Immer mehr Frauen in Österreich absolvieren freiwillig den umfassenden Gesundheitscheck beim Bundesheer.
Wie aus einer aktuellen Anfragebeantwortung von Verteidigungsministerin Klaudia Tanner an die FPÖ hervorgeht, stieg die Zahl der untersuchten Frauen im Jahr 2025 auf einen neuen Höchststand von 449. Das bedeutet einen deutlichen Zuwachs im Vergleich zu den Vorjahren und unterstreicht das wachsende Interesse von Frauen an einer Karriere beim Militär.

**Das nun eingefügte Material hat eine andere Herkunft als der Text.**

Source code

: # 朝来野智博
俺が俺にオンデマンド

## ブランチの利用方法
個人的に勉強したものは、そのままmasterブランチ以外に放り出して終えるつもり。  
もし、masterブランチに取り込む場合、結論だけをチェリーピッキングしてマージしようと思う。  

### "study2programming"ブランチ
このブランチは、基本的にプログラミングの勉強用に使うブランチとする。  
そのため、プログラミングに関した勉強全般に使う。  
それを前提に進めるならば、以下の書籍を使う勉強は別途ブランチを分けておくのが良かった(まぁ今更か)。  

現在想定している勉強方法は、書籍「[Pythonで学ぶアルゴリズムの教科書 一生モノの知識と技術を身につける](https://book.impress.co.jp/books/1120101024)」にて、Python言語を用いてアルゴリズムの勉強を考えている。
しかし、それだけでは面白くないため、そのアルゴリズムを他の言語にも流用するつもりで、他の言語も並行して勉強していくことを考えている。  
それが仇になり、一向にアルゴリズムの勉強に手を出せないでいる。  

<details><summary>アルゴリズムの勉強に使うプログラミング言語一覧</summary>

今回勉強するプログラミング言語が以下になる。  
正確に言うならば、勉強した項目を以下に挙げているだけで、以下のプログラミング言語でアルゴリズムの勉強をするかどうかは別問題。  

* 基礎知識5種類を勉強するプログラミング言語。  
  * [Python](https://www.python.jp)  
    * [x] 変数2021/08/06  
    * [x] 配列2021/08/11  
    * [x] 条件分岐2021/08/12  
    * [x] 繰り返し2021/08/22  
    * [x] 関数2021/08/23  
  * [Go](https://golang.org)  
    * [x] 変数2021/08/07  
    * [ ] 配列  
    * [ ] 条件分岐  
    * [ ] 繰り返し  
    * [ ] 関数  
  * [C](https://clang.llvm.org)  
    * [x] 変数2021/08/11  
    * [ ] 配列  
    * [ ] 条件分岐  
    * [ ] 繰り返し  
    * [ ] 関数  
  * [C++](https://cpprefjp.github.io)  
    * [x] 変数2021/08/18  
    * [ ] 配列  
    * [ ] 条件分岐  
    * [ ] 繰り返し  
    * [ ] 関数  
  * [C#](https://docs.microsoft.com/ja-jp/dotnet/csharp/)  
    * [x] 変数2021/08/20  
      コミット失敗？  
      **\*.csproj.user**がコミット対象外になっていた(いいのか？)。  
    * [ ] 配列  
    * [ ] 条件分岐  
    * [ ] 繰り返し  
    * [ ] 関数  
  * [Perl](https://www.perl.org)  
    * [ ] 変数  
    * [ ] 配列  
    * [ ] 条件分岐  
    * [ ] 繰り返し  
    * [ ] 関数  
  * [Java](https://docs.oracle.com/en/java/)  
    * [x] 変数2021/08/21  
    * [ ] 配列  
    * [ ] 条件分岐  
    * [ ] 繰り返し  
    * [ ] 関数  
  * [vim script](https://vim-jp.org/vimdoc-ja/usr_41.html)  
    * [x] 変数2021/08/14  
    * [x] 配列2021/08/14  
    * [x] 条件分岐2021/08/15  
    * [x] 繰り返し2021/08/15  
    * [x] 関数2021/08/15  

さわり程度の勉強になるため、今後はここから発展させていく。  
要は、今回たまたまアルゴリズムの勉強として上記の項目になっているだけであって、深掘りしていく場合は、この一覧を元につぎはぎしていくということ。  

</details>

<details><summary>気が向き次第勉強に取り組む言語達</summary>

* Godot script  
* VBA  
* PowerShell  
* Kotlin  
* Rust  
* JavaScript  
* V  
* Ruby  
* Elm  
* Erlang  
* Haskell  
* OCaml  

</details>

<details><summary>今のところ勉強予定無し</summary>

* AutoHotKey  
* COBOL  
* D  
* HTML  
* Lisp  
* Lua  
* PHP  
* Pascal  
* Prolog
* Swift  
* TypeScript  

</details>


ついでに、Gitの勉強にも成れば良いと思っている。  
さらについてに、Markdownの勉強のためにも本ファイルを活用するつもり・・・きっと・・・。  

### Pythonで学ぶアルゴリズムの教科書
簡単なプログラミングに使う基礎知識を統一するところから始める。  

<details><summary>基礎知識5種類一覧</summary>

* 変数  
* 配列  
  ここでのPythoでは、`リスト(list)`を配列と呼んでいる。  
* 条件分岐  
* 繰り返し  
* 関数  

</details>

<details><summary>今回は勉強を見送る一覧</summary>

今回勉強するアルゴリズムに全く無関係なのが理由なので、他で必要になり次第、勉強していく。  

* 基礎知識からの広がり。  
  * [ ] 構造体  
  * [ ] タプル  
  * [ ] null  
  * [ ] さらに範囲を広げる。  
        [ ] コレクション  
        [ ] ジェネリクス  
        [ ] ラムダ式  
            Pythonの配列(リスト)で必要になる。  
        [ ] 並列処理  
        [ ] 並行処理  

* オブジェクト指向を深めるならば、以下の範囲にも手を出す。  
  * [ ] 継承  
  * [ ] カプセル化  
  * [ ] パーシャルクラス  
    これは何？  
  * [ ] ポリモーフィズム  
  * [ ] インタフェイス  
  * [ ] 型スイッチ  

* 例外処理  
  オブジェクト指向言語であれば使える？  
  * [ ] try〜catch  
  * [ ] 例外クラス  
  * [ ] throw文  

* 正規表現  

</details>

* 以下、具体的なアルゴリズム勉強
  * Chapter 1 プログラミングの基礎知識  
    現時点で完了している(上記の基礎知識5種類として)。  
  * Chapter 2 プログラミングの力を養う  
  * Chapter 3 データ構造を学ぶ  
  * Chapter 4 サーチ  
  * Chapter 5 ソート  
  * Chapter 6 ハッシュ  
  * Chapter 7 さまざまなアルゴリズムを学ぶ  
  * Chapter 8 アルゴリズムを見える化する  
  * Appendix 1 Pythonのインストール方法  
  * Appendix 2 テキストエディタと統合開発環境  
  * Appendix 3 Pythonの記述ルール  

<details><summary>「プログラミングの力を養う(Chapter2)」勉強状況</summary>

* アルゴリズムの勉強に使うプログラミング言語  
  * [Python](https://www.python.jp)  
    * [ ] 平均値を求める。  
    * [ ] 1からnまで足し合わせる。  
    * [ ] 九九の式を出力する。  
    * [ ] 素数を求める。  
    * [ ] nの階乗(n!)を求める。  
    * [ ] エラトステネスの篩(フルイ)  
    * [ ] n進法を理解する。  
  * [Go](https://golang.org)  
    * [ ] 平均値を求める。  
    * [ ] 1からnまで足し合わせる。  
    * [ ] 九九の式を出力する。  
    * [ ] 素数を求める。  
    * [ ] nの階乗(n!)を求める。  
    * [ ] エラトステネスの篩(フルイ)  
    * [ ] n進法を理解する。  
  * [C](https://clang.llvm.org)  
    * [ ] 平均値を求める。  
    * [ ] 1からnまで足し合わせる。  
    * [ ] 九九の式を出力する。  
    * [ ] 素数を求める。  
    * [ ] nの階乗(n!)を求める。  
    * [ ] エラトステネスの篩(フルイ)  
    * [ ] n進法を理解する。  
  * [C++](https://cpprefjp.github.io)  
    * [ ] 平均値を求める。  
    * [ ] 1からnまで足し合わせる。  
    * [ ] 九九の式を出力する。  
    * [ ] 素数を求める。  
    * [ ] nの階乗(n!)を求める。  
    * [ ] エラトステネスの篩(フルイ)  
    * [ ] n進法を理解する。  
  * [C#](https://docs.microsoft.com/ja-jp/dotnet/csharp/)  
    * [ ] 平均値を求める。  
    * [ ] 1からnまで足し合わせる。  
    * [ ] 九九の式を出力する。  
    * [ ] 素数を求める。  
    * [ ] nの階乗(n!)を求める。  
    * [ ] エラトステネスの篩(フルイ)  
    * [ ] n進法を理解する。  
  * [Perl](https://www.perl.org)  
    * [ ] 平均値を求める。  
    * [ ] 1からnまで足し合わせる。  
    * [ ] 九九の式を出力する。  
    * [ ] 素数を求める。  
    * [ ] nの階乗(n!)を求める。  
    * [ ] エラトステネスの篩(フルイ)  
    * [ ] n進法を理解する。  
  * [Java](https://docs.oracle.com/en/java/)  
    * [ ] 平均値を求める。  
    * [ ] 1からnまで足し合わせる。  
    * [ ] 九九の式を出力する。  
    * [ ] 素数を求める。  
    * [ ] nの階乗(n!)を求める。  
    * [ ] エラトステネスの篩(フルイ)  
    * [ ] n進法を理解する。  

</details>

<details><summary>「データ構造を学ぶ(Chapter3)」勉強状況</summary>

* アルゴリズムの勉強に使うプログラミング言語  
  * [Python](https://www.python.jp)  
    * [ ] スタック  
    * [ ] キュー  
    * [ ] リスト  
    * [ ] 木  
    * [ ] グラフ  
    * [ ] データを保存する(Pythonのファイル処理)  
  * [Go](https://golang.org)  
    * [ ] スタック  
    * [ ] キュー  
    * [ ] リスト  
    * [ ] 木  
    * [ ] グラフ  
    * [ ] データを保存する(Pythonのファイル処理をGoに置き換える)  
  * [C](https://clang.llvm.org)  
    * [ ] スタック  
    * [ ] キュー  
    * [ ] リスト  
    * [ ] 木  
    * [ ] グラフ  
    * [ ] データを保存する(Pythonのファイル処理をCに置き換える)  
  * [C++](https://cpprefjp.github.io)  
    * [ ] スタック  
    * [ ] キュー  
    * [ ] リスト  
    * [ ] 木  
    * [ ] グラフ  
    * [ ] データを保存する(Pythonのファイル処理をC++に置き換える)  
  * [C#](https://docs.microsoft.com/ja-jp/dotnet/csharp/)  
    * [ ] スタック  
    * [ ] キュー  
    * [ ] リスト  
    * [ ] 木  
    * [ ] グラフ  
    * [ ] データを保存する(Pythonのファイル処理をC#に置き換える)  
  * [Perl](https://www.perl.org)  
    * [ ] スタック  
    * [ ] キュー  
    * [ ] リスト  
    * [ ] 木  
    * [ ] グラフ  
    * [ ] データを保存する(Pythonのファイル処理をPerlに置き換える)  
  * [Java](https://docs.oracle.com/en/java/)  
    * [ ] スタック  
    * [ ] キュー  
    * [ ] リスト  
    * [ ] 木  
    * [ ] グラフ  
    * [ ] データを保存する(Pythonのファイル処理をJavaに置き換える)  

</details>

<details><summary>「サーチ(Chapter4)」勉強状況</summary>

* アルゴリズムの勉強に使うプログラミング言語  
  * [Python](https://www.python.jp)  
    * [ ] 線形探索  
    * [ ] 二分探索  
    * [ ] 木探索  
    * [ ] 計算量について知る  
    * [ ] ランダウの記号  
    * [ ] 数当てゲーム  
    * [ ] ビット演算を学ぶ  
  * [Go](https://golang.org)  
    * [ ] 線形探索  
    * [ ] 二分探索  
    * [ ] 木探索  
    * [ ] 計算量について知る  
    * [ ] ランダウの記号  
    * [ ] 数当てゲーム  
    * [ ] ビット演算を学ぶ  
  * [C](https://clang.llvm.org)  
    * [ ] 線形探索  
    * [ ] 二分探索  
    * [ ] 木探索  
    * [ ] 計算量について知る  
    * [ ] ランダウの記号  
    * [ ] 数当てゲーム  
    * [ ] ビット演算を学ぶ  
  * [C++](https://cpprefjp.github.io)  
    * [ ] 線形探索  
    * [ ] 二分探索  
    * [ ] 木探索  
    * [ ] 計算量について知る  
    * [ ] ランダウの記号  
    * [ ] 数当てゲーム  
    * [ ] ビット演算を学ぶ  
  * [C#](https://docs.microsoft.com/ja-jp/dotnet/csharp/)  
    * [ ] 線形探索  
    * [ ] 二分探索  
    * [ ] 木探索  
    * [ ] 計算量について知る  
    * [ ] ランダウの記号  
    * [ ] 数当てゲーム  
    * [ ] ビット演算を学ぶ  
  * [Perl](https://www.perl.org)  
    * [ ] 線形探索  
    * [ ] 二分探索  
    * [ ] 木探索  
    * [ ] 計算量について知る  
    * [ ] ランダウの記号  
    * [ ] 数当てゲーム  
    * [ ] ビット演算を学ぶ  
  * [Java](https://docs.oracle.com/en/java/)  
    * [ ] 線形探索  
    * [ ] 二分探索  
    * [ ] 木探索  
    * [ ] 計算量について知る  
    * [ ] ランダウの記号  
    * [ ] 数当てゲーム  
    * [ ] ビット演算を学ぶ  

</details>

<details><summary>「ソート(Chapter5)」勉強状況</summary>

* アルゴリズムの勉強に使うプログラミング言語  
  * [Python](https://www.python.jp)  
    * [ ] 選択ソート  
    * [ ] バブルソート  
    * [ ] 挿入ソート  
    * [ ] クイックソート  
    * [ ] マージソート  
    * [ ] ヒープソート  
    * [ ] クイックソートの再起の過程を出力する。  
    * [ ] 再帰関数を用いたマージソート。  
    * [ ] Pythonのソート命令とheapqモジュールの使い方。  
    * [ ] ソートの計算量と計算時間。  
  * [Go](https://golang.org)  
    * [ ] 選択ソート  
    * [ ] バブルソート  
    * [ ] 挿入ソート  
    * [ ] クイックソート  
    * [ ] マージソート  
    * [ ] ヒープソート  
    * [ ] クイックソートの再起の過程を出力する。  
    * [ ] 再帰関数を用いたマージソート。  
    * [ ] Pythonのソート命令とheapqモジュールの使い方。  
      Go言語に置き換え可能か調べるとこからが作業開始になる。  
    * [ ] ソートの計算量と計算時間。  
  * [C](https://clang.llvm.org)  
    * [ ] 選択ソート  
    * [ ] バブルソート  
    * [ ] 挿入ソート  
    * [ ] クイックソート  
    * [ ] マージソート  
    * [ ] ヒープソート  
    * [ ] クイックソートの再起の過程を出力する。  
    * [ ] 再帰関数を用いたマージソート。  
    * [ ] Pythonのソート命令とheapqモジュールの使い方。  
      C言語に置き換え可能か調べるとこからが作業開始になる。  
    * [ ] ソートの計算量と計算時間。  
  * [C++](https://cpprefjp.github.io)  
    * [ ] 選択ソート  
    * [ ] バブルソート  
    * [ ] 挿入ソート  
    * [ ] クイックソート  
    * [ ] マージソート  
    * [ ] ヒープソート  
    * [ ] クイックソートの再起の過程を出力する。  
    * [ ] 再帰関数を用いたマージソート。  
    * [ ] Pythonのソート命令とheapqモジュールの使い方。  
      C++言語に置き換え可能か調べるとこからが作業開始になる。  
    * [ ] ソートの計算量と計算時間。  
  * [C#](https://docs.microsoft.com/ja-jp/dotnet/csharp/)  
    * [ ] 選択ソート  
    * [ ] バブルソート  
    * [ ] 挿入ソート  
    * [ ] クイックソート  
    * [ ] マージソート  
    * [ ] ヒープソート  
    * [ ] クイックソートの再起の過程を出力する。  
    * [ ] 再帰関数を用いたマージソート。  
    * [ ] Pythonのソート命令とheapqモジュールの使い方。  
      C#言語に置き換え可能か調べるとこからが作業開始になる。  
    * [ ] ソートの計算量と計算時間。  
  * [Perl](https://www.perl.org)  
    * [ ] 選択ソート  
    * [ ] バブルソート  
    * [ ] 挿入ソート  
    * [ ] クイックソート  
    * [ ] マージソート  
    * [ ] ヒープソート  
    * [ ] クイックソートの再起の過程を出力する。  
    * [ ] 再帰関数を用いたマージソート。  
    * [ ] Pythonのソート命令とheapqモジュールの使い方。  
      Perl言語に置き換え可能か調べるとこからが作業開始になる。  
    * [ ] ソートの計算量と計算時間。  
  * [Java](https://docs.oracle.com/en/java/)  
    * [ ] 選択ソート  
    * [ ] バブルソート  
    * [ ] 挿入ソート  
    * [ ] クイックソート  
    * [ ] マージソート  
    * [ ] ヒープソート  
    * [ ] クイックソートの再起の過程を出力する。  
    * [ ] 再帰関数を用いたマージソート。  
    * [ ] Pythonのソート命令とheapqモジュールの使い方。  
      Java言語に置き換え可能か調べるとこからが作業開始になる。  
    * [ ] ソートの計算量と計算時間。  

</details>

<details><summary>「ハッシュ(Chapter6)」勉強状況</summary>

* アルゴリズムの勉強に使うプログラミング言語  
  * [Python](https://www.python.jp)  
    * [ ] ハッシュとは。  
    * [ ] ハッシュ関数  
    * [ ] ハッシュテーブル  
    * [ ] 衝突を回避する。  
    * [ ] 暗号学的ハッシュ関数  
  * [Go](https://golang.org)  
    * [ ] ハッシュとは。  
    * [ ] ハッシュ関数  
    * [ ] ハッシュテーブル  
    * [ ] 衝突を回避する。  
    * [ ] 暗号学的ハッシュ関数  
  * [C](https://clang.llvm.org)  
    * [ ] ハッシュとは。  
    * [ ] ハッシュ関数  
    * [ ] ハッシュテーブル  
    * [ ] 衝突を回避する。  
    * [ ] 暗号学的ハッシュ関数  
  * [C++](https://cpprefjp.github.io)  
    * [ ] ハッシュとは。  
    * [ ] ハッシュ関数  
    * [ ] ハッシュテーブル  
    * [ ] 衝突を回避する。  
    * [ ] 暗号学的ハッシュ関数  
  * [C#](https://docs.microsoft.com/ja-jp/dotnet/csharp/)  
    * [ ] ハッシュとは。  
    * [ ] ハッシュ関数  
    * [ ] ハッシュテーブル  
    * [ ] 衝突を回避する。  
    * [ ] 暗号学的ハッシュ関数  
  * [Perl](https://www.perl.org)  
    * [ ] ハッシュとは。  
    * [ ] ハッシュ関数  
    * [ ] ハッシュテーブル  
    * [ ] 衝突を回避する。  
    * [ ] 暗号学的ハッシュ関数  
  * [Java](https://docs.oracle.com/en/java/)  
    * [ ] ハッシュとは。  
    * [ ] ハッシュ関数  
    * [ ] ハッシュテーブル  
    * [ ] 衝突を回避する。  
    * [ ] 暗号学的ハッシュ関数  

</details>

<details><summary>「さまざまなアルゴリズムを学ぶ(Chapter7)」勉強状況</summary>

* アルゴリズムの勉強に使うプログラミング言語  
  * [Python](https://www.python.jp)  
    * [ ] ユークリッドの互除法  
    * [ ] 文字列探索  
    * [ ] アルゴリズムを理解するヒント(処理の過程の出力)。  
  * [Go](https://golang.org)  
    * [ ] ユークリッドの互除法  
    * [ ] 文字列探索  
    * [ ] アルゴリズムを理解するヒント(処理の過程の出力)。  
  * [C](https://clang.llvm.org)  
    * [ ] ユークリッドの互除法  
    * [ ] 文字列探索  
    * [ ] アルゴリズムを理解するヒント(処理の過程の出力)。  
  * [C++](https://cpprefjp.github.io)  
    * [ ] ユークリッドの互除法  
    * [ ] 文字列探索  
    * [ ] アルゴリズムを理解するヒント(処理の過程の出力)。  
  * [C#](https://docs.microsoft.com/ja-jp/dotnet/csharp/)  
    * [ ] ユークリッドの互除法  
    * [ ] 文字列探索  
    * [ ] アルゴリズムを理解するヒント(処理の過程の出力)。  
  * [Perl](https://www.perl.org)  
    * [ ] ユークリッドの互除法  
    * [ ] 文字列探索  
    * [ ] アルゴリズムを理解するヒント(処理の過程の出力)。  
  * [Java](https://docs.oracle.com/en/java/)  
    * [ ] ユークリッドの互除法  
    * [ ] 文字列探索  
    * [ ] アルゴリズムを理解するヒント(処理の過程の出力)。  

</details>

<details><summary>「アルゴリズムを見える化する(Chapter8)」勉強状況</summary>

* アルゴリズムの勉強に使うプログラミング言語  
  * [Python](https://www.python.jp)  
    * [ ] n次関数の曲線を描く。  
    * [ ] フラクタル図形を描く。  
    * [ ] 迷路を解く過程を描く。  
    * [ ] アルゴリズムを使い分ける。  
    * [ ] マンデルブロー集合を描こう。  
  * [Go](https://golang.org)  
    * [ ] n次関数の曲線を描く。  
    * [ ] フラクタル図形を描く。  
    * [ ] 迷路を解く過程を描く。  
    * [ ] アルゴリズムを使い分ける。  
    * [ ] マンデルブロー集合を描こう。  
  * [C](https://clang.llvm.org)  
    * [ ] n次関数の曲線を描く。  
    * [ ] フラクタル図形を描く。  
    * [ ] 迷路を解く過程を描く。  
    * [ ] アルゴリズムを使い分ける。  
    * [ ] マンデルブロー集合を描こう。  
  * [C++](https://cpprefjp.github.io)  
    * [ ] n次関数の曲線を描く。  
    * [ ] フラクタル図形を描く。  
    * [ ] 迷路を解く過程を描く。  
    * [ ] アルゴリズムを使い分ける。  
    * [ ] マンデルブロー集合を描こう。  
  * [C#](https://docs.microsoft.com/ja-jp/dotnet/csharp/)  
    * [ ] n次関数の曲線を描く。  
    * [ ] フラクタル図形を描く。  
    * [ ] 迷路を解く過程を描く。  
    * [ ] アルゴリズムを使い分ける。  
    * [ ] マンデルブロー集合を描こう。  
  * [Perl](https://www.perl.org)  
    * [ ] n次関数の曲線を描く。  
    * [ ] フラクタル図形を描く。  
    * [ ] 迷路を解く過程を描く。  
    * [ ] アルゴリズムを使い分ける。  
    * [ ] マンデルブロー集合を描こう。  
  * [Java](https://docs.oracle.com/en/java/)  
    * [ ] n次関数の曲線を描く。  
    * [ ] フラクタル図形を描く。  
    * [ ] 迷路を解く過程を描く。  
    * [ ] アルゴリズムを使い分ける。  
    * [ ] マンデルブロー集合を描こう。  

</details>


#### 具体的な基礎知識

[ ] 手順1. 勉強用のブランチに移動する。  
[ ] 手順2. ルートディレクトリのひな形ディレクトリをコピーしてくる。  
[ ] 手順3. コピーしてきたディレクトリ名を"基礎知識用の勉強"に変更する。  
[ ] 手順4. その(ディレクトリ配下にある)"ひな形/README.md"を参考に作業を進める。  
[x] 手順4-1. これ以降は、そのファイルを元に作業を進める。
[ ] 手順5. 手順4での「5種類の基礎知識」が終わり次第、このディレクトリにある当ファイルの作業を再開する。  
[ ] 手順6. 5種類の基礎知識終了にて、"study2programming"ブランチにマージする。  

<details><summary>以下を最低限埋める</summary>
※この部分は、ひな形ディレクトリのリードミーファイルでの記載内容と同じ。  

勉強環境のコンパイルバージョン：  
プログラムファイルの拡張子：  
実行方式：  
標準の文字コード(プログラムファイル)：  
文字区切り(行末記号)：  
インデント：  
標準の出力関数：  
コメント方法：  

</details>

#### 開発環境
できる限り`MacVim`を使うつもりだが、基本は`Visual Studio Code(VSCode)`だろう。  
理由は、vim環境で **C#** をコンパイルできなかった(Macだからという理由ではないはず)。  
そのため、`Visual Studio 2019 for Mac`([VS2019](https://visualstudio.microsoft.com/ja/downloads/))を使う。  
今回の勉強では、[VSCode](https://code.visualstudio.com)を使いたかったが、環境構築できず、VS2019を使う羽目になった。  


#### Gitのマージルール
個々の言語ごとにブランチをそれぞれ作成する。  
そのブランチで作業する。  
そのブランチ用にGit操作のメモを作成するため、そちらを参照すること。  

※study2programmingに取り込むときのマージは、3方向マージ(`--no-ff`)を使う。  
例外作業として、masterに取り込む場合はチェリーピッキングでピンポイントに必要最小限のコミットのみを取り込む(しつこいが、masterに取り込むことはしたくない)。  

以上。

Stetiger Anstieg der Zahlen seit 2020
Die Entwicklung der vergangenen Jahre zeigt einen kontinuierlichen Aufwärtstrend. Im Jahr 2020 unterzogen sich lediglich 183 Frauen der Eignungsprüfung beim Bundesheer. Bis zum Jahr 2023 kletterte diese Zahl bereits auf 334 Teilnehmerinnen, bevor 2025 schließlich die Marke von 449 Erfassungen erreicht wurde. Anders als Männer, die in Österreich der allgemeinen Wehr- und Stellungspflicht unterliegen, entscheiden sich Frauen vollkommen freiwillig für diesen Schritt. Wer sich für einen Dienst oder eine Ausbildung beim Bundesheer bewirbt, durchläuft eine medizinische Eignungsprüfung, die in ihren Standards exakt der Stellungsuntersuchung für Männer entspricht.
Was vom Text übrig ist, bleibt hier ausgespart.